Top of TASK DATA

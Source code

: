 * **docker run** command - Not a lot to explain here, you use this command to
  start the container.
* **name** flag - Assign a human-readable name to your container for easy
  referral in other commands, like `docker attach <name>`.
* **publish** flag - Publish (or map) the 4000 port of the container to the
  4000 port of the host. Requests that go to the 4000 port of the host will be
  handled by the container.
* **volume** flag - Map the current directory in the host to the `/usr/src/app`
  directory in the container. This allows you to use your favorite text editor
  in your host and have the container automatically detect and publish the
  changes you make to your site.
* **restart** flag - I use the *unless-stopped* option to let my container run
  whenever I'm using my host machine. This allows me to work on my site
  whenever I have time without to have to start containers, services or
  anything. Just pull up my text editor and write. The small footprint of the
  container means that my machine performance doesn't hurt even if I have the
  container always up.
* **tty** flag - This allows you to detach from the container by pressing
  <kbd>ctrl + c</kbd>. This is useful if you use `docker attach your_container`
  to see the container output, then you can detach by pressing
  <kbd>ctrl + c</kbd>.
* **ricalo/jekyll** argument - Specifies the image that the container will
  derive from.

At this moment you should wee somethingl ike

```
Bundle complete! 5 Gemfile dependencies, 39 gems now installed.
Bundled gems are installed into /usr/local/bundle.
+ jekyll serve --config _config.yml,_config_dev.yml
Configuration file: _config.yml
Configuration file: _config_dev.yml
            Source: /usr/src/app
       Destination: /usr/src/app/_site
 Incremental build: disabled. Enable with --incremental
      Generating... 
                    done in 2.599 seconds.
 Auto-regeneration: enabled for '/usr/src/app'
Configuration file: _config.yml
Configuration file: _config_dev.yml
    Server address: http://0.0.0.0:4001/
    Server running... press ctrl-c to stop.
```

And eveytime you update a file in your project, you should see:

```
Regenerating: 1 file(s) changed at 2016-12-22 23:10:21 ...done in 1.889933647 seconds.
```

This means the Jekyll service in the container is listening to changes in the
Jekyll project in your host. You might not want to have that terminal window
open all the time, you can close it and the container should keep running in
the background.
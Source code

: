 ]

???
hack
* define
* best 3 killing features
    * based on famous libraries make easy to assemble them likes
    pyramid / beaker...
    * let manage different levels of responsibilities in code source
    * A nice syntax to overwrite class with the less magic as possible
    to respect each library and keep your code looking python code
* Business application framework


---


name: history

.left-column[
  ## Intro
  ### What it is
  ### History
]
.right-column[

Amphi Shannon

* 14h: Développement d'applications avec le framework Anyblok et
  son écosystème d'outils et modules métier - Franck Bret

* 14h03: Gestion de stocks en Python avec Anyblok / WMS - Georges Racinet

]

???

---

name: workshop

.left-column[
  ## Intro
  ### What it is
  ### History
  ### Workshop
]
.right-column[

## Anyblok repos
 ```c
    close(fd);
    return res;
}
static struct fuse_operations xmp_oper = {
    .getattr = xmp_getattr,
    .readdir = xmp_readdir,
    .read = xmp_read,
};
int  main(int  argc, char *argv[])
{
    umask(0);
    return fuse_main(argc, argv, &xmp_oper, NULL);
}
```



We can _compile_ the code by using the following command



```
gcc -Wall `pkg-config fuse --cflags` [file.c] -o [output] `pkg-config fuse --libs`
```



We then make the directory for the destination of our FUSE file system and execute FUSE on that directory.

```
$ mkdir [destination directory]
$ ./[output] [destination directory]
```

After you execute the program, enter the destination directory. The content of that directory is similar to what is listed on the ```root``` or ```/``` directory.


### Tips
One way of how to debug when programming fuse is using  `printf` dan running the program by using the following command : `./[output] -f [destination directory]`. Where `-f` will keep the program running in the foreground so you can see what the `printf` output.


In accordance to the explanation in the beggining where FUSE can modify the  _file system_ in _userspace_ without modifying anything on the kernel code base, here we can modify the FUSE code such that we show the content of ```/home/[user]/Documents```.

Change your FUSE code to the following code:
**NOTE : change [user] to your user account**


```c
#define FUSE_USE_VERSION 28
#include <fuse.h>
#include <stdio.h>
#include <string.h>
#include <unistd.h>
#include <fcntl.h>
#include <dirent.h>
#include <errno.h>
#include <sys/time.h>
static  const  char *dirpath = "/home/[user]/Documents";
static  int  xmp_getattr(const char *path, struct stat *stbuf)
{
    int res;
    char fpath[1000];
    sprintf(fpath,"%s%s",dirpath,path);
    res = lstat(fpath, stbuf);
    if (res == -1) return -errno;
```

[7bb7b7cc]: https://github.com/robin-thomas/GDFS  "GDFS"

Bottom of TASK DATA

PROMPT:
The answer must be the same records, repeated exactly and in full.

SOLUTION TO THIS PROBLEM:
Source code

: * **docker run** command - Not a lot to explain here, you use this command to
  start the container.
* **name** flag - Assign a human-readable name to your container for easy
  referral in other commands, like `docker attach <name>`.
* **publish** flag - Publish (or map) the 4000 port of the container to the
  4000 port of the host. Requests that go to the 4000 port of the host will be
  handled by the container.
* **volume** flag - Map the current directory in the host to the `/usr/src/app`
  directory in the container. This allows you to use your favorite text editor
  in your host and have the container automatically detect and publish the
  changes you make to your site.
* **restart** flag - I use the *unless-stopped* option to let my container run
  whenever I'm using my host machine. This allows me to work on my site
  whenever I have time without to have to start containers, services or
  anything. Just pull up my text editor and write. The small footprint of the
  container means that my machine performance doesn't hurt even if I have the
  container always up.
* **tty** flag - This allows you to detach from the container by pressing
  <kbd>ctrl + c</kbd>. This is useful if you use `docker attach your_container`
  to see the container output, then you can detach by pressing
  <kbd>ctrl + c</kbd>.
* **ricalo/jekyll** argument - Specifies the image that the container will
  derive from.

At this moment you should wee somethingl ike

```
Bundle complete! 5 Gemfile dependencies, 39 gems now installed.
Bundled gems are installed into /usr/local/bundle.
+ jekyll serve --config _config.yml,_config_dev.yml
Configuration file: _config.yml
Configuration file: _config_dev.yml
            Source: /usr/src/app
       Destination: /usr/src/app/_site
 Incremental build: disabled. Enable with --incremental
      Generating... 
                    done in 2.599 seconds.
 Auto-regeneration: enabled for '/usr/src/app'
Configuration file: _config.yml
Configuration file: _config_dev.yml
    Server address: http://0.0.0.0:4001/
    Server running... press ctrl-c to stop.
```

And eveytime you update a file in your project, you should see:

```
Regenerating: 1 file(s) changed at 2016-12-22 23:10:21 ...done in 1.889933647 seconds.
```

This means the Jekyll service in the container is listening to changes in the
Jekyll project in your host. You might not want to have that terminal window
open all the time, you can close it and the container should keep running in
the background.
Source code

: ]

???
hack
* define
* best 3 killing features
    * based on famous libraries make easy to assemble them likes
    pyramid / beaker...
    * let manage different levels of responsibilities in code source
    * A nice syntax to overwrite class with the less magic as possible
    to respect each library and keep your code looking python code
* Business application framework


---


name: history

.left-column[
  ## Intro
  ### What it is
  ### History
]
.right-column[

Amphi Shannon

* 14h: Développement d'applications avec le framework Anyblok et
  son écosystème d'outils et modules métier - Franck Bret

* 14h03: Gestion de stocks en Python avec Anyblok / WMS - Georges Racinet

]

???

---

name: workshop

.left-column[
  ## Intro
  ### What it is
  ### History
  ### Workshop
]
.right-column[

## Anyblok repos
 ```c
    close(fd);
    return res;
}
static struct fuse_operations xmp_oper = {
    .getattr = xmp_getattr,
    .readdir = xmp_readdir,
    .read = xmp_read,
};
int  main(int  argc, char *argv[])
{
    umask(0);
    return fuse_main(argc, argv, &xmp_oper, NULL);
}
```



We can _compile_ the code by using the following command



```
gcc -Wall `pkg-config fuse --cflags` [file.c] -o [output] `pkg-config fuse --libs`
```



We then make the directory for the destination of our FUSE file system and execute FUSE on that directory.

```
$ mkdir [destination directory]
$ ./[output] [destination directory]
```

After you execute the program, enter the destination directory. The content of that directory is similar to what is listed on the ```root``` or ```/``` directory.


### Tips
One way of how to debug when programming fuse is using  `printf` dan running the program by using the following command : `./[output] -f [destination directory]`. Where `-f` will keep the program running in the foreground so you can see what the `printf` output.


In accordance to the explanation in the beggining where FUSE can modify the  _file system_ in _userspace_ without modifying anything on the kernel code base, here we can modify the FUSE code such that we show the content of ```/home/[user]/Documents```.

Change your FUSE code to the following code:
**NOTE : change [user] to your user account**


```c
#define FUSE_USE_VERSION 28
#include <fuse.h>
#include <stdio.h>
#include <string.h>
#include <unistd.h>
#include <fcntl.h>
#include <dirent.h>
#include <errno.h>
#include <sys/time.h>
static  const  char *dirpath = "/home/[user]/Documents";
static  int  xmp_getattr(const char *path, struct stat *stbuf)
{
    int res;
    char fpath[1000];
    sprintf(fpath,"%s%s",dirpath,path);
    res = lstat(fpath, stbuf);
    if (res == -1) return -errno;
```

[7bb7b7cc]: https://github.com/robin-thomas/GDFS  "GDFS"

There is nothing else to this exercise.